Start of Block

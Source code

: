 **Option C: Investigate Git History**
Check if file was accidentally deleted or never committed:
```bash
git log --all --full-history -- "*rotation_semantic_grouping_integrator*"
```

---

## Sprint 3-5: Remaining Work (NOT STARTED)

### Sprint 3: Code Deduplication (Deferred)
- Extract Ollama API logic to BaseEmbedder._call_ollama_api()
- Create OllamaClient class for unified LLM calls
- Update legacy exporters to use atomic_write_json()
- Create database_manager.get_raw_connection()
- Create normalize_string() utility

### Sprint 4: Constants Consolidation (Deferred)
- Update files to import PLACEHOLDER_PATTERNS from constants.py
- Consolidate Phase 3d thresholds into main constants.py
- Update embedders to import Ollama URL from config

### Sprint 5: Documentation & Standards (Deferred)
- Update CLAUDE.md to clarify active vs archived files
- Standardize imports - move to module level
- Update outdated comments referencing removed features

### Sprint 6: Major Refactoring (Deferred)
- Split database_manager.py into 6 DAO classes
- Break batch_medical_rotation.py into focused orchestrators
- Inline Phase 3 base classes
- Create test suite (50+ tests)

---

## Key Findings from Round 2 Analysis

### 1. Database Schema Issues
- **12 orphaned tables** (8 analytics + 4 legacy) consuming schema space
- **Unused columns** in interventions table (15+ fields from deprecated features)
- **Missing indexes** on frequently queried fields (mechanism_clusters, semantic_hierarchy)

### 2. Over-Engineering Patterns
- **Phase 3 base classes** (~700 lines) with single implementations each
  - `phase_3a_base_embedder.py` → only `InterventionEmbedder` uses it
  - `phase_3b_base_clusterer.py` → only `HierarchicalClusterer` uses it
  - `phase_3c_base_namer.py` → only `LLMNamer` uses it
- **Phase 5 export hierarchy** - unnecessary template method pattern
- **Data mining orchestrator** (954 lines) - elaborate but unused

End of Block

_AIM OF THE EXERCISE_. Repeat the listing exactly, from its first line to its last.

_EXERCISE ANSWER_.
Source code

: **Option C: Investigate Git History**
Check if file was accidentally deleted or never committed:
```bash
git log --all --full-history -- "*rotation_semantic_grouping_integrator*"
```

---

## Sprint 3-5: Remaining Work (NOT STARTED)

### Sprint 3: Code Deduplication (Deferred)
- Extract Ollama API logic to BaseEmbedder._call_ollama_api()
- Create OllamaClient class for unified LLM calls
- Update legacy exporters to use atomic_write_json()
- Create database_manager.get_raw_connection()
- Create normalize_string() utility

### Sprint 4: Constants Consolidation (Deferred)
- Update files to import PLACEHOLDER_PATTERNS from constants.py
- Consolidate Phase 3d thresholds into main constants.py
- Update embedders to import Ollama URL from config

### Sprint 5: Documentation & Standards (Deferred)
- Update CLAUDE.md to clarify active vs archived files
- Standardize imports - move to module level
- Update outdated comments referencing removed features

### Sprint 6: Major Refactoring (Deferred)
- Split database_manager.py into 6 DAO classes
- Break batch_medical_rotation.py into focused orchestrators
- Inline Phase 3 base classes
- Create test suite (50+ tests)

---

## Key Findings from Round 2 Analysis

### 1. Database Schema Issues
- **12 orphaned tables** (8 analytics + 4 legacy) consuming schema space
- **Unused columns** in interventions table (15+ fields from deprecated features)
- **Missing indexes** on frequently queried fields (mechanism_clusters, semantic_hierarchy)

### 2. Over-Engineering Patterns
- **Phase 3 base classes** (~700 lines) with single implementations each
  - `phase_3a_base_embedder.py` → only `InterventionEmbedder` uses it
  - `phase_3b_base_clusterer.py` → only `HierarchicalClusterer` uses it
  - `phase_3c_base_namer.py` → only `LLMNamer` uses it
- **Phase 5 export hierarchy** - unnecessary template method pattern
- **Data mining orchestrator** (954 lines) - elaborate but unused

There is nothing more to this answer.